Kitchen Gardeners International, a Maine nonprofit organization, aims to shorten
the distance between people and healthy, delicious foods, says founder and
Executive Director Roger Doiron. In what he calls the "delicious revolution,"
Doiron notes increased interest in locally grown produce.
"People are realizing that good food doesn't have to come from California or Italy
or France. It can come, literally, from our own backyards."
He encourages home gardeners to start small.
Brown created two 25-by-15-foot beds, bordering them with limestone blocks to
hold soil on a south-facing slope. To make the most of the spaces, he
incorporates square-foot gardening techniques. This year, he's experimenting
with the "three sisters" planting method practiced by American Indians.

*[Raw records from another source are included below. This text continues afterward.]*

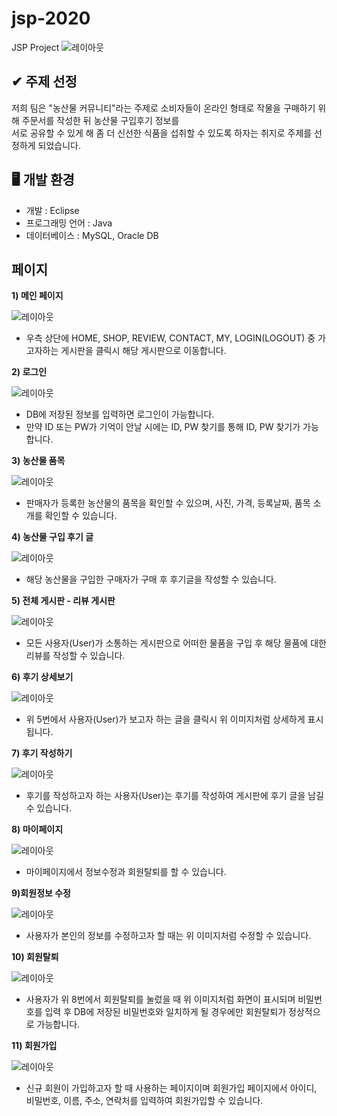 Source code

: # jsp-2020
JSP Project
![레이아웃](https://github.com/SeulJaeHyuk/2020-1_JSP_Project/blob/main/img/main.png)

## ✔ 주제 선정
저희 팀은 "농산물 커뮤니티"라는 주제로 소비자들이 온라인 형태로 작물을 구매하기 위해 주문서를 작성한 뒤 농산물 구입후기 정보를 <br>서로 공유할 수 있게 해 좀 더 신선한 식품을 섭취할 수 있도록 하자는 취지로 주제를 선정하게 되었습니다.

## 🖥 개발 환경
- 개발 : Eclipse
- 프로그래밍 언어 : Java
- 데이터베이스 : MySQL, Oracle DB

## 페이지
<b>1) 메인 페이지<p></b>
![레이아웃](https://github.com/SeulJaeHyuk/2020-1_JSP_Project/blob/main/img/mainpage.png) 
- 우측 상단에 HOME, SHOP, REVIEW, CONTACT, MY, LOGIN(LOGOUT) 중 가고자하는 게시판을 클릭시 해당 게시판으로 이동합니다.

<b>2) 로그인<p></b>
![레이아웃](https://github.com/SeulJaeHyuk/2020-1_JSP_Project/blob/main/img/login.png)
- DB에 저장된 정보를 입력하면 로그인이 가능합니다.
- 만약 ID 또는 PW가 기억이 안날 시에는 ID, PW 찾기를 통해 ID, PW 찾기가 가능합니다.
  
<b>3) 농산물 품목<p></b>
![레이아웃](https://github.com/SeulJaeHyuk/2020-1_JSP_Project/blob/main/img/foodlist.png)
- 판매자가 등록한 농산물의 품목을 확인할 수 있으며, 사진, 가격, 등록날짜, 품목 소개를 확인할 수 있습니다.
  
<b>4) 농산물 구입 후기 글 <p></b>
![레이아웃](https://github.com/SeulJaeHyuk/2020-1_JSP_Project/blob/main/img/foodreview.png)
- 해당 농산물을 구입한 구매자가 구매 후 후기글을 작성할 수 있습니다.
  
<b>5) 전체 게시판 - 리뷰 게시판 <p></b>
![레이아웃](https://github.com/SeulJaeHyuk/2020-1_JSP_Project/blob/main/img/review.png)
- 모든 사용자(User)가 소통하는 게시판으로 어떠한 물품을 구입 후 해당 물품에 대한 리뷰를 작성할 수 있습니다. 
  
<b>6) 후기 상세보기 <p></b>
![레이아웃](https://github.com/SeulJaeHyuk/2020-1_JSP_Project/blob/main/img/reviewsangsae.png)
- 위 5번에서 사용자(User)가 보고자 하는 글을 클릭시 위 이미지처럼 상세하게 표시됩니다.

<b>7) 후기 작성하기 <p></b>
![레이아웃](https://github.com/SeulJaeHyuk/2020-1_JSP_Project/blob/main/img/reviewwriter.png)
- 후기를 작성하고자 하는 사용자(User)는 후기를 작성하여 게시판에 후기 글을 남길 수 있습니다.

<b>8) 마이페이지 <p></b>
![레이아웃](https://github.com/SeulJaeHyuk/2020-1_JSP_Project/blob/main/img/mypage.png)
- 마이페이지에서 정보수정과 회원탈퇴를 할 수 있습니다.

<b>9)회원정보 수정  <p></b>
![레이아웃](https://github.com/SeulJaeHyuk/2020-1_JSP_Project/blob/main/img/mypagecorrect.png)
- 사용자가 본인의 정보를 수정하고자 할 때는 위 이미지처럼 수정할 수 있습니다.

<b>10) 회원탈퇴<p></b>
![레이아웃](https://github.com/SeulJaeHyuk/2020-1_JSP_Project/blob/main/img/mypagepw.png)
- 사용자가 위 8번에서 회원탈퇴를 눌렀을 때 위 이미지처럼 화면이 표시되며 비밀번호를 입력 후 DB에 저장된 비밀번호와 일치하게 될 경우에만 회원탈퇴가 정상적으로 가능합니다.

<b>11) 회원가입<p></b>
![레이아웃](https://github.com/SeulJaeHyuk/2020-1_JSP_Project/blob/main/img/mypagesignup.png)
- 신규 회원이 가입하고자 할 때 사용하는 페이지이며 회원가입 페이지에서 아이디, 비밀번호, 이름, 주소, 연락처를 입력하여 회원가입할 수 있습니다.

He plants pole beans around hills of corn and squash between the hills. The
beans supply nitrogen for the corn, a plant that requires more of the nutrient.
An organic grower, Brown plants cover crops such as clover to nourish the soil
between crops, and he supplements with compost and other organic material.
"Because I don't use chemicals in my garden, I need to create a balance," he
says.
On the perimeter of the garden, he grows his "good bug blend" to attract
beneficial insects that will manage pests. Some of the harvest, such as the
parsley, is intended for caterpillars that will become black swallowtail butterflies.
Brown tends to his garden daily and devotes a few hours of weekend days to his
crops. For him, it's a pleasant task.
"It's not like a chore. I do it because I enjoy it."
And he enjoys the fresh, flavorful bounty.